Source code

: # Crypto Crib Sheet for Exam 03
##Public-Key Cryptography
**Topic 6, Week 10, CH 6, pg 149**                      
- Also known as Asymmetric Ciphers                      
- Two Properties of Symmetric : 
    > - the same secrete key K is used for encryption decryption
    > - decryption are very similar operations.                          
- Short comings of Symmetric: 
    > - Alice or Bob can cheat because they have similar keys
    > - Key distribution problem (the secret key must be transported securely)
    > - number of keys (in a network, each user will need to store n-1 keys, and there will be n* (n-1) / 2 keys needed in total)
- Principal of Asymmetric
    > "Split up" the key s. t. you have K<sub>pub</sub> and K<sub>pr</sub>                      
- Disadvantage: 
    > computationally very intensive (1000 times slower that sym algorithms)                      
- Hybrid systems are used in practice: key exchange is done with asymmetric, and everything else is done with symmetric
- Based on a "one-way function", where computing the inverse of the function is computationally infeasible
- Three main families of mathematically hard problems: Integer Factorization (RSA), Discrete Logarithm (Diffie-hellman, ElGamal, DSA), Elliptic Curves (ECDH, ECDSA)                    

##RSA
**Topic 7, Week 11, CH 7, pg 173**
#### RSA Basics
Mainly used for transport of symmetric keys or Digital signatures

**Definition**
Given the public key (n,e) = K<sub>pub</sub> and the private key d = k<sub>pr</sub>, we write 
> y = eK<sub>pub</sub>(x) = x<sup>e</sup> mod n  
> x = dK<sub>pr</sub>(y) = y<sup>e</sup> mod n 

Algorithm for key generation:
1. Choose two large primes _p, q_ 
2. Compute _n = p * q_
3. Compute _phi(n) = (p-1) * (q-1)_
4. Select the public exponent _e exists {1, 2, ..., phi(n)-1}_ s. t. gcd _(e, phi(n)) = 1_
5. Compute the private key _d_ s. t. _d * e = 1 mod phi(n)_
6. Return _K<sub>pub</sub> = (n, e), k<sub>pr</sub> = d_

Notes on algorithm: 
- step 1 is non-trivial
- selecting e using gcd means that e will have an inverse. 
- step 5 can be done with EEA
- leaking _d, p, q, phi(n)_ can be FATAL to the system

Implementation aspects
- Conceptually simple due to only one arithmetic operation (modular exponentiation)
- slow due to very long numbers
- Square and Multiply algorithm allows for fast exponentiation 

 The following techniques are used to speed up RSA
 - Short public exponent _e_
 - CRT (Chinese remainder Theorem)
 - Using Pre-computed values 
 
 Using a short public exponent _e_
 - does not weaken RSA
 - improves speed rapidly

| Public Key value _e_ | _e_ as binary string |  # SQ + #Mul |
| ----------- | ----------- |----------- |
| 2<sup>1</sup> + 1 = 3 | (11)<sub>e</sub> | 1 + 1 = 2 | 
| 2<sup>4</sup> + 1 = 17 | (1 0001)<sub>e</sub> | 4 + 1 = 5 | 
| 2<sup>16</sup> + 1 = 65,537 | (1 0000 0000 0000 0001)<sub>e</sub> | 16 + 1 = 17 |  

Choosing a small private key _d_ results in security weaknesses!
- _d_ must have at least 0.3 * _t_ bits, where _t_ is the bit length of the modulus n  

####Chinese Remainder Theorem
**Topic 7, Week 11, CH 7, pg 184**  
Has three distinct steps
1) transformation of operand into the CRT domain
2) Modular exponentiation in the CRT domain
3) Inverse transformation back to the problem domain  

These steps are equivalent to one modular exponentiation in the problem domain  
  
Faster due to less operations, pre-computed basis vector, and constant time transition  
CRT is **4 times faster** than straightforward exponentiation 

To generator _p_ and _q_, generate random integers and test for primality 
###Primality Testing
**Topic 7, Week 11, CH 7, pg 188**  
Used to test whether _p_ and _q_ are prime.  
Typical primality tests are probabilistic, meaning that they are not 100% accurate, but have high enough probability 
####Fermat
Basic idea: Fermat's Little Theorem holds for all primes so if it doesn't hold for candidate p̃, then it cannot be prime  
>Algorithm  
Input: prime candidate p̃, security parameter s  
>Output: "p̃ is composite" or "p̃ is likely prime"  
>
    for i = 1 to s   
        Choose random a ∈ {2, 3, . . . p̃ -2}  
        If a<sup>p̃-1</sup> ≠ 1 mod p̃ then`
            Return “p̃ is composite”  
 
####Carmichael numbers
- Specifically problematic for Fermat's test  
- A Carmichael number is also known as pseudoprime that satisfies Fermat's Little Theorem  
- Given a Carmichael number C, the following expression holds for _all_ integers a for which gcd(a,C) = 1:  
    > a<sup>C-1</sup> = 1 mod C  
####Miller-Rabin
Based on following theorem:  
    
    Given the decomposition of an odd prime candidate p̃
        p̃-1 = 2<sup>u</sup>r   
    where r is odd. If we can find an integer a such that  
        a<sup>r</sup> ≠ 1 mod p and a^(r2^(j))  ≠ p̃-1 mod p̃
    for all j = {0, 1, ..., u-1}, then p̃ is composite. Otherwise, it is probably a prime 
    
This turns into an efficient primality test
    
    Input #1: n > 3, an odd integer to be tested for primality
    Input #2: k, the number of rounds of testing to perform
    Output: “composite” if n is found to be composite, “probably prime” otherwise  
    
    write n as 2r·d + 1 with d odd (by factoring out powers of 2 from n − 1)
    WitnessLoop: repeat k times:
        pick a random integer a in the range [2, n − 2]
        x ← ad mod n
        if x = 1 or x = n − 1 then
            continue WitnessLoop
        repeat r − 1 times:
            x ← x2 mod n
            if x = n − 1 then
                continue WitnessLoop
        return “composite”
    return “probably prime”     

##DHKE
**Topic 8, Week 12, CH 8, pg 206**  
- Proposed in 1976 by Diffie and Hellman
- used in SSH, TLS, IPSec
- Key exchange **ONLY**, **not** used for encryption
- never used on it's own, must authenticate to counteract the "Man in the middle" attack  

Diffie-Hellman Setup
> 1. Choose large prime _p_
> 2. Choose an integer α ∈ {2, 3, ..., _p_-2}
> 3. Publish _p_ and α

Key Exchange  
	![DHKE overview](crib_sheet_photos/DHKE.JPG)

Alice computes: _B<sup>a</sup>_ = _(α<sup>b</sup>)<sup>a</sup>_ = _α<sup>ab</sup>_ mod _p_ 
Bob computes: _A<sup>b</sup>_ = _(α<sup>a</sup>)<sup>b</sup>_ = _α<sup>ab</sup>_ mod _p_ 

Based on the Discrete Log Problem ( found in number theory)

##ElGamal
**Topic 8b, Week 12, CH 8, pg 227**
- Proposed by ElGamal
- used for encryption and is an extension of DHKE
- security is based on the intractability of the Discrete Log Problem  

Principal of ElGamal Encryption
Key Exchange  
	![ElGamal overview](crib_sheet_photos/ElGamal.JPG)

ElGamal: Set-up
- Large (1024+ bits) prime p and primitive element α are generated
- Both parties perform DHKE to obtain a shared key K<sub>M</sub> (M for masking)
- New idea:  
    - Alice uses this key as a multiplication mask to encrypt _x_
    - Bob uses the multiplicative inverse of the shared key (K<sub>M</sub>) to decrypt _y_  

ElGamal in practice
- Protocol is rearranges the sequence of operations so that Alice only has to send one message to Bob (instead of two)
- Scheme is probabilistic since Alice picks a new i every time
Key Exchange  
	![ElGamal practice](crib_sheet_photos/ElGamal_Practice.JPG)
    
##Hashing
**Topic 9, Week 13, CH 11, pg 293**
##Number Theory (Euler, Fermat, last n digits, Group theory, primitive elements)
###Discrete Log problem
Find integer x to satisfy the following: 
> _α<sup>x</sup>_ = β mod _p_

+++

Problem description: Print, from the entries above, the line with "These steps are", the line with "###Primality Testing" and all lines between them, exactly and with nothing else.

Response to this exercise:
These steps are equivalent to one modular exponentiation in the problem domain  
  
Faster due to less operations, pre-computed basis vector, and constant time transition  
CRT is **4 times faster** than straightforward exponentiation 

To generator _p_ and _q_, generate random integers and test for primality 
###Primality Testing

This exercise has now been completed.